◆ Given records
———

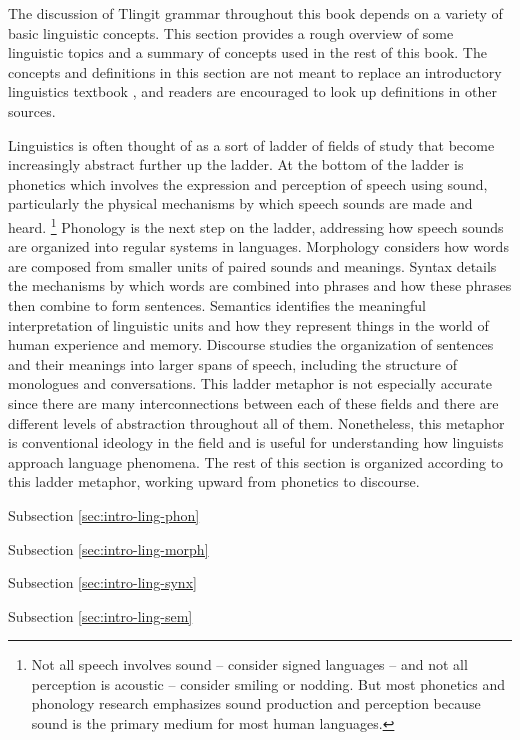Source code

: The discussion of Tlingit grammar throughout this book depends on a variety of basic linguistic concepts.
This section provides a rough overview of some linguistic topics and a summary of concepts used in the rest of this book.
The concepts and definitions in this section are not meant to replace an introductory linguistics textbook \parencites[e.g.][]{fromkin-et-al:2000}{radford-atkinson-britain-etc:2009}{yule:2010}{fromkin-rodman-hyams:2014}{anderson:2018}, and readers are encouraged to look up definitions in other sources.

Linguistics is often thought of as a sort of ladder of fields of study that become increasingly abstract further up the ladder.
At the bottom of the ladder is phonetics which involves the expression and perception of speech using sound, particularly the physical mechanisms by which speech sounds are made and heard.%
\footnote{Not all speech involves sound – consider signed languages – and not all perception is acoustic – consider smiling or nodding. But most phonetics and phonology research emphasizes sound production and perception because sound is the primary medium for most human languages.}
Phonology is the next step on the ladder, addressing how speech sounds are organized into regular systems in languages.
Morphology considers how words are composed from smaller units of paired sounds and meanings.
Syntax details the mechanisms by which words are combined into phrases and how these phrases then combine to form sentences.
Semantics identifies the meaningful interpretation of linguistic units and how they represent things in the world of human experience and memory.
Discourse studies the organization of sentences and their meanings into larger spans of speech, including the structure of monologues and conversations.
This ladder metaphor is not especially accurate since there are many interconnections between each of these fields and there are different levels of abstraction throughout all of them.
Nonetheless, this metaphor is conventional ideology in the field and is useful for understanding how linguists approach language phenomena.
The rest of this section is organized according to this ladder metaphor, working upward from phonetics to discourse.

Subsection \ref{sec:intro-ling-phon} 

Subsection \ref{sec:intro-ling-morph}

Subsection \ref{sec:intro-ling-synx}

Subsection \ref{sec:intro-ling-sem}

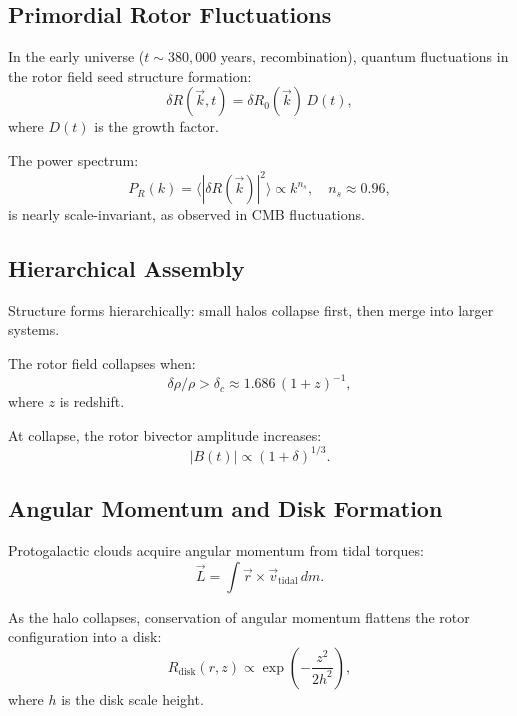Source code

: \documentclass[12pt,a4paper]{article}
\theoremstyle{definition}
\theoremstyle{remark}
\begin{document}
\subsection{Primordial Rotor Fluctuations}

In the early universe ($t \sim 380,000$ years, recombination), quantum fluctuations in the rotor field seed structure formation:
\begin{equation}
\delta R(\vec{k}, t) = \delta R_0(\vec{k}) \, D(t),
\end{equation}
where $D(t)$ is the growth factor.

The power spectrum:
\begin{equation}
P_R(k) = \langle |\delta R(\vec{k})|^2 \rangle \propto k^{n_s}, \quad n_s \approx 0.96,
\end{equation}
is nearly scale-invariant, as observed in CMB fluctuations.

\subsection{Hierarchical Assembly}

Structure forms hierarchically: small halos collapse first, then merge into larger systems.

The rotor field collapses when:
\begin{equation}
\delta \rho / \rho > \delta_c \approx 1.686 \, (1 + z)^{-1},
\end{equation}
where $z$ is redshift.

At collapse, the rotor bivector amplitude increases:
\begin{equation}
|B(t)| \propto (1 + \delta)^{1/3}.
\end{equation}

\subsection{Angular Momentum and Disk Formation}

Protogalactic clouds acquire angular momentum from tidal torques:
\begin{equation}
\vec{L} = \int \vec{r} \times \vec{v}_{\text{tidal}} \, dm.
\end{equation}

As the halo collapses, conservation of angular momentum flattens the rotor configuration into a disk:
\begin{equation}
R_{\text{disk}}(r, z) \propto \exp\left(-\frac{z^2}{2h^2}\right),
\end{equation}
where $h$ is the disk scale height.
\end{document}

———

◆ Aim of the exercise
Reproduce every line from the preceding data in which the word "tidal" can be found.

◆ Output
Protogalactic clouds acquire angular momentum from tidal torques:
\vec{L} = \int \vec{r} \times \vec{v}_{\text{tidal}} \, dm.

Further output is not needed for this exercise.